Colin was grayer than Peter had remembered, but he still wore his wealth ostentatiously, and was sporting a total of six gold rings. His eyes moved back and forth incessantly. “I guess you heard about me and Naomi.”
Peter shook his head. “Heard what?”
“We’ve separated.”
“Oh,” said Peter. “I’m sorry.”
“I hadn’t realized how many of our friends were really just her friends,” said Colin. The server arrived, set down little napkins, deposited the drinks on them, then scurried away. “I’m glad you agreed to come to lunch.”
“No problem,” said Peter. He had never been good at this kind of social situation. Was he supposed to ask Colin what had gone wrong? Peter rarely spoke of private matters, and on the whole didn’t like either asking or answering personal questions. “I’m sorry to hear about you two.” His cliche-dispenser suggested adding, “You always seemed so happy,” but he stopped himself before the thought was given voice — Peter’s own recent experience had taught him to put no stock in appearances.
“We’d been having problems for quite some time,” said Colin.
Peter squeezed his lime into his Diet Coke.
“We weren’t really on the same wavelength anymore.” Apparently Colin had a cliche-dispenser of his own. “We weren’t talking.”
“You just drifted apart,” said Peter, not quite making it a question, not wanting to pry.
“Yeah,” said Colin. He took a liberal swig of his drink, then winced as if it were a masochistic pleasure. “Yeah.”
“You’d been together a long time,” said Peter, again careful to keep his tone flat, to keep the statement from becoming a question.
“Eleven years, if you count the time we lived together before we got married,” said Colin. He cupped his glass in both hands.
Peter wondered idly who had broken up with whom.
None of my business
, he thought. “A good long time,” he said.

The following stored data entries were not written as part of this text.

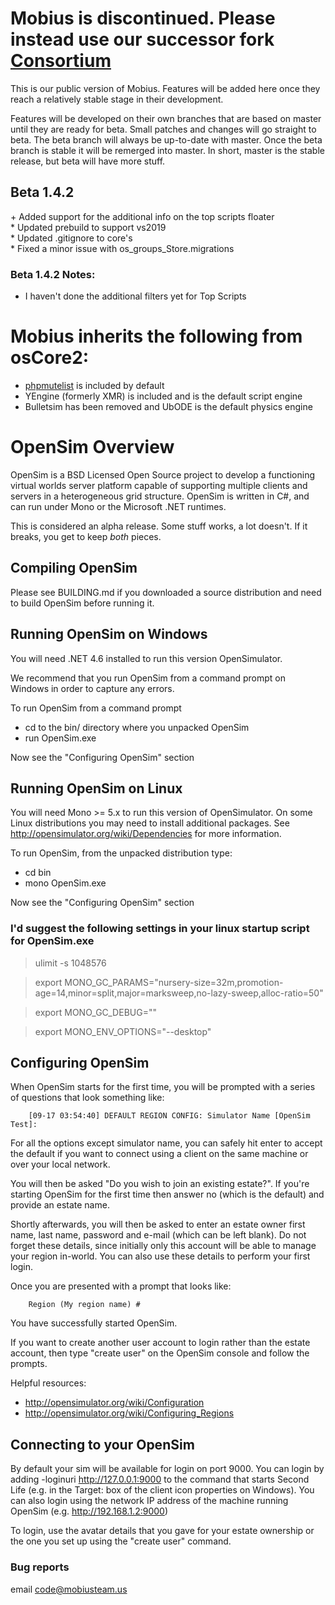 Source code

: # Mobius is discontinued. Please instead use our successor fork [Consortium](https://github.com/Open-Consortium/consortium)

This is our public version of Mobius. Features will be added here once they reach a relatively stable stage in their development.

Features will be developed on their own branches that are based on master until they are ready for beta. Small patches and changes will go straight to beta. The beta branch will always be up-to-date with master. Once the beta branch is stable it will be remerged into master. In short, master is the stable release, but beta will have more stuff.

## Beta 1.4.2
\+ Added support for the additional info on the top scripts floater   
\* Updated prebuild to support vs2019   
\* Updated .gitignore to core's   
\* Fixed a minor issue with os_groups_Store.migrations   

### Beta 1.4.2 Notes:
 - I haven't done the additional filters yet for Top Scripts   

# Mobius inherits the following from osCore2:
- [phpmutelist](https://github.com/kcozens/OpenSimMutelist) is included by default
- YEngine (formerly XMR) is included and is the default script engine
- Bulletsim has been removed and UbODE is the default physics engine

# OpenSim Overview

OpenSim is a BSD Licensed Open Source project to develop a functioning
virtual worlds server platform capable of supporting multiple clients
and servers in a heterogeneous grid structure. OpenSim is written in
C#, and can run under Mono or the Microsoft .NET runtimes.

This is considered an alpha release.  Some stuff works, a lot doesn't.
If it breaks, you get to keep *both* pieces.

## Compiling OpenSim

Please see BUILDING.md if you downloaded a source distribution and
need to build OpenSim before running it.

## Running OpenSim on Windows

You will need .NET 4.6 installed to run this version OpenSimulator.

We recommend that you run OpenSim from a command prompt on Windows in order
to capture any errors.

To run OpenSim from a command prompt

 * cd to the bin/ directory where you unpacked OpenSim
 * run OpenSim.exe

Now see the "Configuring OpenSim" section

## Running OpenSim on Linux


You will need Mono >= 5.x to run this version of OpenSimulator.  On some Linux distributions you
may need to install additional packages.  See http://opensimulator.org/wiki/Dependencies
for more information.

To run OpenSim, from the unpacked distribution type:

 * cd bin
 * mono OpenSim.exe

Now see the "Configuring OpenSim" section
### I'd suggest the following settings in your linux startup script for OpenSim.exe
> ulimit -s 1048576

> export MONO_GC_PARAMS="nursery-size=32m,promotion-age=14,minor=split,major=marksweep,no-lazy-sweep,alloc-ratio=50"

> export MONO_GC_DEBUG=""

> export MONO_ENV_OPTIONS="--desktop"


## Configuring OpenSim

When OpenSim starts for the first time, you will be prompted with a
series of questions that look something like:

        [09-17 03:54:40] DEFAULT REGION CONFIG: Simulator Name [OpenSim Test]:

For all the options except simulator name, you can safely hit enter to accept
the default if you want to connect using a client on the same machine or over
your local network.

You will then be asked "Do you wish to join an existing estate?".  If you're
starting OpenSim for the first time then answer no (which is the default) and
provide an estate name.

Shortly afterwards, you will then be asked to enter an estate owner first name,
last name, password and e-mail (which can be left blank).  Do not forget these
details, since initially only this account will be able to manage your region
in-world.  You can also use these details to perform your first login.

Once you are presented with a prompt that looks like:

        Region (My region name) #

You have successfully started OpenSim.

If you want to create another user account to login rather than the estate
account, then type "create user" on the OpenSim console and follow the prompts.

Helpful resources:
 * http://opensimulator.org/wiki/Configuration
 * http://opensimulator.org/wiki/Configuring_Regions

## Connecting to your OpenSim

By default your sim will be available for login on port 9000.  You can login by
adding -loginuri http://127.0.0.1:9000 to the command that starts Second Life
(e.g. in the Target: box of the client icon properties on Windows).  You can
also login using the network IP address of the machine running OpenSim (e.g.
http://192.168.1.2:9000)

To login, use the avatar details that you gave for your estate ownership or the
one you set up using the "create user" command.

### Bug reports

email code@mobiusteam.us

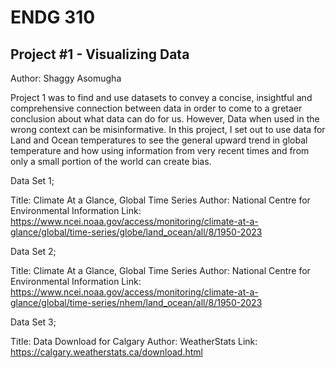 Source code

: # ENDG 310
## Project #1 - Visualizing Data
Author: Shaggy Asomugha

Project 1 was to find and use datasets to convey a concise, insightful and comprehensive connection between data in order to come to a gretaer conclusion about what data can do for us. However, Data when used in the wrong context can be misinformative. In this project, I set out to use data for Land and Ocean temperatures to see the general upward trend in global temperature and how using information from very recent times and from only a small portion of the world can create bias.

Data Set 1;

Title: Climate At a Glance, Global Time Series
Author: National Centre for Environmental Information
Link: https://www.ncei.noaa.gov/access/monitoring/climate-at-a-glance/global/time-series/globe/land_ocean/all/8/1950-2023


Data Set 2;

Title: Climate At a Glance, Global Time Series
Author: National Centre for Environmental Information
Link: https://www.ncei.noaa.gov/access/monitoring/climate-at-a-glance/global/time-series/nhem/land_ocean/all/8/1950-2023

Data Set 3;

Title: Data Download for Calgary
Author: WeatherStats
Link: https://calgary.weatherstats.ca/download.html

<ENDG310-Project-1-F2023 src="Data.jpg"></ENDG310-Project-1-F2023>


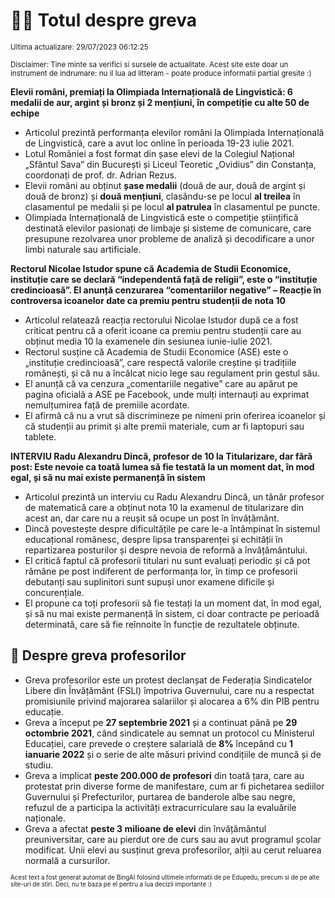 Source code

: # 👩‍🏫 Totul despre greva
<sub>Ultima actualizare: 29/07/2023 06:12:25</sub>

<sub>Disclaimer: Tine minte sa verifici si sursele de actualitate. Acest site este doar un instrument de indrumare: nu il lua ad litteram - poate produce informatii partial gresite :)</sub>

**Elevii români, premiați la Olimpiada Internațională de Lingvistică: 6 medalii de aur, argint și bronz și 2 mențiuni, în competiție cu alte 50 de echipe**
- Articolul prezintă performanța elevilor români la Olimpiada Internațională de Lingvistică, care a avut loc online în perioada 19-23 iulie 2021.
- Lotul României a fost format din șase elevi de la Colegiul Național „Sfântul Sava” din București și Liceul Teoretic „Ovidius” din Constanța, coordonați de prof. dr. Adrian Rezus.
- Elevii români au obținut **șase medalii** (două de aur, două de argint și două de bronz) și **două mențiuni**, clasându-se pe locul **al treilea** în clasamentul pe medalii și pe locul **al patrulea** în clasamentul pe puncte.
- Olimpiada Internațională de Lingvistică este o competiție științifică destinată elevilor pasionați de limbaje și sisteme de comunicare, care presupune rezolvarea unor probleme de analiză și decodificare a unor limbi naturale sau artificiale.

**Rectorul Nicolae Istudor spune că Academia de Studii Economice, instituție care se declară “independentă față de religii”, este o “instituție credincioasă”. El anunță cenzurarea “comentariilor negative”  – Reacție în controversa icoanelor date ca premiu pentru studenții de nota 10**
- Articolul relatează reacția rectorului Nicolae Istudor după ce a fost criticat pentru că a oferit icoane ca premiu pentru studenții care au obținut media 10 la examenele din sesiunea iunie-iulie 2021.
- Rectorul susține că Academia de Studii Economice (ASE) este o „instituție credincioasă”, care respectă valorile creștine și tradițiile românești, și că nu a încălcat nicio lege sau regulament prin gestul său.
- El anunță că va cenzura „comentariile negative” care au apărut pe pagina oficială a ASE pe Facebook, unde mulți internauți au exprimat nemulțumirea față de premiile acordate.
- El afirmă că nu a vrut să discrimineze pe nimeni prin oferirea icoanelor și că studenții au primit și alte premii materiale, cum ar fi laptopuri sau tablete.

**INTERVIU Radu Alexandru Dincă, profesor de 10 la Titularizare, dar fără post: Este nevoie ca toată lumea să fie testată la un moment dat, în mod egal, și să nu mai existe permanență în sistem**
- Articolul prezintă un interviu cu Radu Alexandru Dincă, un tânăr profesor de matematică care a obținut nota 10 la examenul de titularizare din acest an, dar care nu a reușit să ocupe un post în învățământ.
- Dincă povestește despre dificultățile pe care le-a întâmpinat în sistemul educațional românesc, despre lipsa transparenței și echității în repartizarea posturilor și despre nevoia de reformă a învățământului.
- El critică faptul că profesorii titulari nu sunt evaluați periodic și că pot rămâne pe post indiferent de performanța lor, în timp ce profesorii debutanți sau suplinitori sunt supuși unor examene dificile și concurențiale.
- El propune ca toți profesorii să fie testați la un moment dat, în mod egal, și să nu mai existe permanență în sistem, ci doar contracte pe perioadă determinată, care să fie reînnoite în funcție de rezultatele obținute.

## 🏫 Despre greva profesorilor
- Greva profesorilor este un protest declanșat de Federația Sindicatelor Libere din Învățământ (FSLI) împotriva Guvernului, care nu a respectat promisiunile privind majorarea salariilor și alocarea a 6% din PIB pentru educație.
- Greva a început pe **27 septembrie 2021** și a continuat până pe **29 octombrie 2021**, când sindicatele au semnat un protocol cu Ministerul Educației, care prevede o creștere salarială de **8%** începând cu **1 ianuarie 2022** și o serie de alte măsuri privind condițiile de muncă și de studiu.
- Greva a implicat **peste 200.000 de profesori** din toată țara, care au protestat prin diverse forme de manifestare, cum ar fi pichetarea sediilor Guvernului și Prefecturilor, purtarea de banderole albe sau negre, refuzul de a participa la activități extracurriculare sau la evaluările naționale.
- Greva a afectat **peste 3 milioane de elevi** din învățământul preuniversitar, care au pierdut ore de curs sau au avut programul școlar modificat. Unii elevi au susținut greva profesorilor, alții au cerut reluarea normală a cursurilor.


<sub><sub>Acest text a fost generat automat de BingAI folosind ultimele informatii de pe Edupedu, precum si de pe alte site-uri de stiri. Deci, nu te baza pe el pentru a lua decizii importante :)</sub></sub> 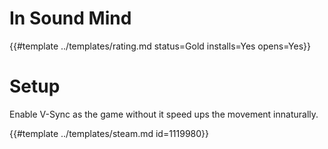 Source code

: # In Sound Mind
<!-- script:Aliases [] -->

{{#template ../templates/rating.md status=Gold installs=Yes opens=Yes}}

# Setup
Enable V-Sync as the game without it speed ups the movement innaturally.

{{#template ../templates/steam.md id=1119980}}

“I — I was seeing someone else,” said Colin. “A woman in Montreal. I had to go there every three weeks on business, took the maglev out.”
Peter was dumbfounded. Was everyone screwing outside of marriage these days? “Oh,” he said.
“It didn’t really mean anything,” said Colin, making a dismissive gesture with his hand. “It was just, you know, just a way of getting a message to Naomi.” He looked up. “A cry for help, maybe. You know?”
No
, thought Peter.
No, I don’t.
“Just a cry for help. But she went crazy when I told her. Said that was the last straw. The straw that broke the camel’s back.” Clearly, thought Peter, everyone had a cliche-dispenser. “I didn’t want to hurt her, but I had needs, you know. I don’t think she should have left me over something like that.” The server came in again, depositing Peter’s club sandwich and Colin’s pasta primavera. “What do you think?” asked Colin.
I think you’re an asshole
, Peter thought.
I think you’re the biggest fucking asshole on the planet
. “Hard luck,” he said, pulling the toothpick out of one of his sandwich wedges and spreading mayonnaise on the turkey. “Hard luck indeed.”
“Anyway,” said Colin, perhaps sensing that it was time to change the subject, “I didn’t ask you to lunch to talk about me. I really wanted to get some advice from you.”
Peter looked at him. “Oh?”
“Well, you and Cathy were at that Life Unlimited seminar. What did you think?”
“Impressive sales pitch,” said Peter.
“I mean, what did you think of the process? You’re a biomedical engineer. Do you think it would really work?”
Peter shrugged. “Jay Leno says Queen Elizabeth has undergone the process — only way to save the monarchy was to make sure that none of her children ever got to sit on the throne.”
Colin chuckled politely, but looked at Peter as if he expected a more serious response. Peter chewed on a bit of his sandwich, then: “I don’t know. The basic premise seems sound. I mean, there are — what? — five basic models for senescence and eventual death.” Peter ticked them off on his fingers. “First, there’s the stochastic theory. It says our bodies are complex machines, and, like all complex machines, something’s bound to break down eventually.
“Second, the Hayflick phenomenon: human cells seem to only be able to divide about fifty times total.
“Third, the smudged-Xerox hypothesis. Small errors are introduced every time DNA is copied, and at some point the copy gets so bad that it doesn’t make sense anymore. Boom! — you’re pushing up daisies.
“Number four is the toxic-waste theory. Something — possibly free radicals — gives your body trouble from the inside.
“And finally, the autoimmune hypothesis, in which your body’s natural defenses become confused and turn upon your own healthy cells.”
Colin nodded. “And no one knows which one is right?”
“Oh, I suspect they’re all right to one degree or another,” said Peter. “But the key thing is that Life Unlimited’s — what did they call them? nannies? — their nannies seem to address all five probable causes. So, yes, I’d say it’s got a good chance of working. There’s no way to know for sure, though, until someone who has undergone the process actually does live for a few centuries.”
“So — so you think it’d be worth the money?” said Colin.
Peter shrugged again. “On the surface, yeah, I guess so. I mean, who wouldn’t want to live forever? But, then again, it’d be a shame to do that if it meant missing out on a wonderful heaven.”
Colin cocked his head. “You’re sounding downright religious, Peter.”
Peter concentrated on finishing his food. “Sorry. Idle thoughts, that’s all.”
“What did Cathy think of Life Unlimited?”
“She didn’t seem very interested,” said Peter.
“Really?” said Colin. “I think it sounds great. I think it’s something I’d very much like to do.”
“It costs a fortune,” said Peter. “You been embezzling from the bank?”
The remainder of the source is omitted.